Ich wünsche mir für unsere Kinder, dass Gott für sie so eine Hängematte ist und dass wir vielleicht so eine kleine Wegstrecke dieser Hängematte Gottes halten dürfen. Damit sie nicht fallen, nicht abstürzen, sondern sich erst einmal erholen können, bevor sie ins Leben gehen.
Vielleicht sind wir jetzt spät abends angelangt. Gott hat es in der Schöpfung so eingerichtet, dass der Tag mit dem Ausruhen beginnt. Biblisch beginnt der Tag mit dem Abend. Hol erst einmal Anlauf. Ruh dich aus, komm zur Ruhe, sei geborgen, bevor der nächste Tag, bevor dein langes Leben vor dir liegt.
Und ich glaube, das ist die Botschaft, die uns Jesus und die Bibel geben.
Ich möchte noch mit uns beten.
Herr Jesus, wir sind jetzt ein bisschen auf deine Spur gekommen, was den Umgang mit Menschen und auch die Pädagogik betrifft. Da liegt so vieles in Schieflage, vor allem bei uns, aber auch bei den Menschen um uns herum. Zeige uns, wo wir helfen können, wo wir unterstützen können, wo wir ermutigen und trösten dürfen.
Ich wünsche mir so sehr, dass wir für unsere Kinder diese Hängematte sein können, die du eigentlich bist – dieser Halt, den du gibst.
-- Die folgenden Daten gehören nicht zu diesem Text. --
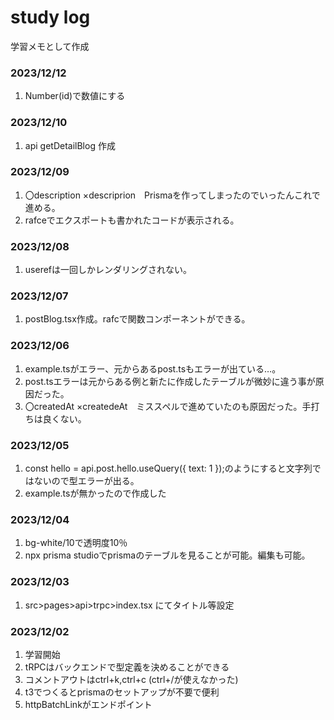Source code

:# study log

学習メモとして作成

### 2023/12/12

1. Number(id)で数値にする

### 2023/12/10

1. api getDetailBlog 作成

### 2023/12/09

1. 〇description ×descriprion　Prismaを作ってしまったのでいったんこれで進める。
2. rafceでエクスポートも書かれたコードが表示される。

### 2023/12/08

1. userefは一回しかレンダリングされない。

### 2023/12/07

1. postBlog.tsx作成。rafcで関数コンポーネントができる。

### 2023/12/06

1. example.tsがエラー、元からあるpost.tsもエラーが出ている…。
2. post.tsエラーは元からある例と新たに作成したテーブルが微妙に違う事が原因だった。
3. 〇createdAt ×createdeAt　ミススペルで進めていたのも原因だった。手打ちは良くない。

### 2023/12/05

1. const hello = api.post.hello.useQuery({ text: 1 });のようにすると文字列ではないので型エラーが出る。
2. example.tsが無かったので作成した

### 2023/12/04

1. bg-white/10で透明度10％
2. npx prisma studioでprismaのテーブルを見ることが可能。編集も可能。

### 2023/12/03

1. src>pages>api>trpc>index.tsx にてタイトル等設定

### 2023/12/02

1. 学習開始
2. tRPCはバックエンドで型定義を決めることができる
3. コメントアウトはctrl+k,ctrl+c (ctrl+/が使えなかった)
4. t3でつくるとprismaのセットアップが不要で便利
5. httpBatchLinkがエンドポイント
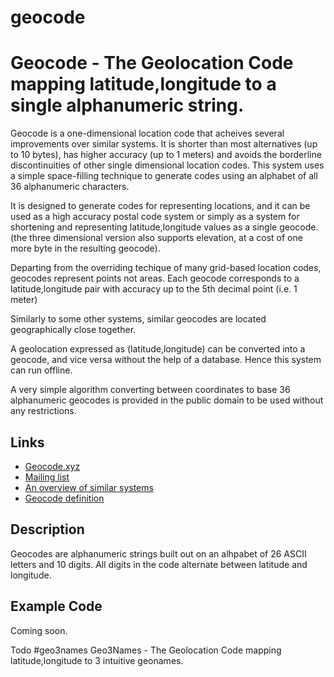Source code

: # geocode
Geocode - The Geolocation Code mapping latitude,longitude to a single alphanumeric string.
==================

Geocode is a one-dimensional location code that acheives several improvements over similar systems. It is shorter than most alternatives (up to 10 bytes), has higher accuracy (up to 1 meters) and avoids the borderline discontinuities of other single dimensional location codes. This system uses a simple space-filling technique to generate codes using an alphabet of all 36 alphanumeric characters.

It is designed to generate codes for representing locations, and it can be used as a high accuracy postal code system or simply as a system for shortening and representing latitude,longitude values as a single geocode. (the three dimensional version also supports elevation, at a cost of one more byte in the resulting geocode).

Departing from the overriding techique of many grid-based location codes, geocodes represent points not areas. Each geocode corresponds to a latitude,longitude pair with accuracy up to the 5th decimal point (i.e. 1 meter)

Similarly to some other systems, similar geocodes are located geographically close together.

A geolocation expressed as (latitude,longitude) can be converted into a geocode, and vice versa without the help of a database. Hence this system can run offline.

A very simple algorithm converting between coordinates to base 36 alphanumeric geocodes is provided in the public domain to be used without any restrictions.


Links
-----
 * [Geocode.xyz](https://geocode.xyz/)
 * [Mailing list](https://groups.google.com/forum/#!forum/geocode)
 * [An overview of similar systems](https://groups.google.com/forum/#!forum/geocode)
 * [Geocode definition](https://github.com/geocode/geocode_definition.adoc)

Description
-----------
Geocodes are alphanumeric strings built out on an alhpabet of 26 ASCII letters and 10 digits. All digits in the code alternate between latitude and longitude. 


Example Code
------------
Coming soon.

Todo
#geo3names
Geo3Names - The Geolocation Code mapping latitude,longitude to 3 intuitive geonames.
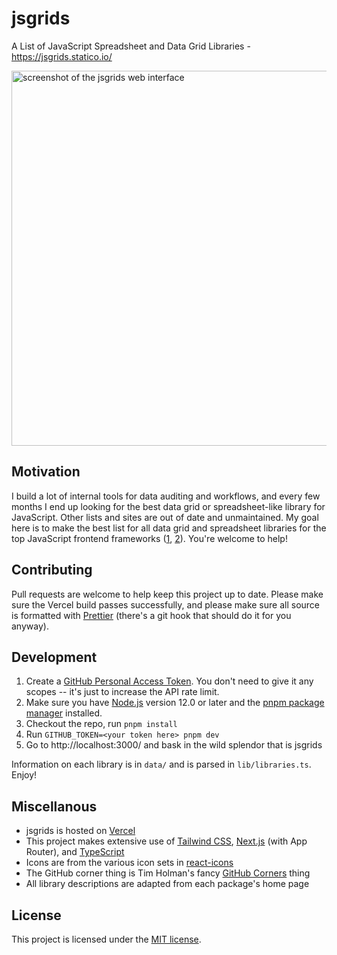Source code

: # jsgrids

A List of JavaScript Spreadsheet and Data Grid Libraries - https://jsgrids.statico.io/

[<img src="https://github.com/user-attachments/assets/16e159b1-fa27-4237-89c7-600f3aeaa250" width="600" alt="screenshot of the jsgrids web interface" />](https://jsgrids.statico.io)

## Motivation

I build a lot of internal tools for data auditing and workflows, and every few months I end up looking for the best data grid or spreadsheet-like library for JavaScript. Other lists and sites are out of date and unmaintained. My goal here is to make the best list for all data grid and spreadsheet libraries for the top JavaScript frontend frameworks ([1](https://2019.stateofjs.com/front-end-frameworks/), [2](https://2019.stateofjs.com/other-tools/)). You're welcome to help!

## Contributing

Pull requests are welcome to help keep this project up to date. Please make sure the Vercel build passes successfully, and please make sure all source is formatted with [Prettier](https://prettier.io/) (there's a git hook that should do it for you anyway).

## Development

1. Create a [GitHub Personal Access Token](https://github.com/settings/tokens). You don't need to give it any scopes -- it's just to increase the API rate limit.
1. Make sure you have [Node.js](https://nodejs.org/) version 12.0 or later and the [pnpm package manager](https://pnpm.io/) installed.
1. Checkout the repo, run `pnpm install`
1. Run `GITHUB_TOKEN=<your token here> pnpm dev`
1. Go to http://localhost:3000/ and bask in the wild splendor that is jsgrids

Information on each library is in `data/` and is parsed in `lib/libraries.ts`. Enjoy!

## Miscellanous

- jsgrids is hosted on [Vercel](https://vercel.com/)
- This project makes extensive use of [Tailwind CSS](https://tailwindcss.com/), [Next.js](https://nextjs.org/) (with App Router), and [TypeScript](https://www.typescriptlang.org/)
- Icons are from the various icon sets in [react-icons](https://react-icons.github.io/react-icons/)
- The GitHub corner thing is Tim Holman's fancy [GitHub Corners](http://tholman.com/github-corners/) thing
- All library descriptions are adapted from each package's home page

## License

This project is licensed under the [MIT license](https://github.com/statico/jsgrids/blob/master/LICENSE).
Dass wir ihnen das anbieten können, damit sie die Zukunft, die auf sie zukommt, mit dir meistern können – sei es im Leben oder im Sterben.
Jetzt bitte ich dich, dass du mit uns in diesen Abend gehst, uns auf dem Nachhauseweg begleitest und uns auch später, wenn wir das noch einmal anschauen, in aller Frische und mit vielleicht ganz neuen Aspekten neu aufgehen lässt. Amen.
Ich verabschiede mich und danke, dass Sie so lange ausgehalten haben. Ich weiß, was das bedeutet, so am Monitor zu sitzen und zuzuhören. Wahrscheinlich haben Sie sich auch etwas zu essen geholt – ich nehme mir immer Schokolade und manchmal Chips, also etwas zum Knabbern. Ich hoffe, Sie hatten auch etwas Nahrung dabei.
Euch, die ihr da wart, danke ich ganz herzlich. Es ist schön, Gesichter mal wieder vor sich zu haben. Ich wünsche einen guten Nachhauseweg. Seien Sie gesegnet.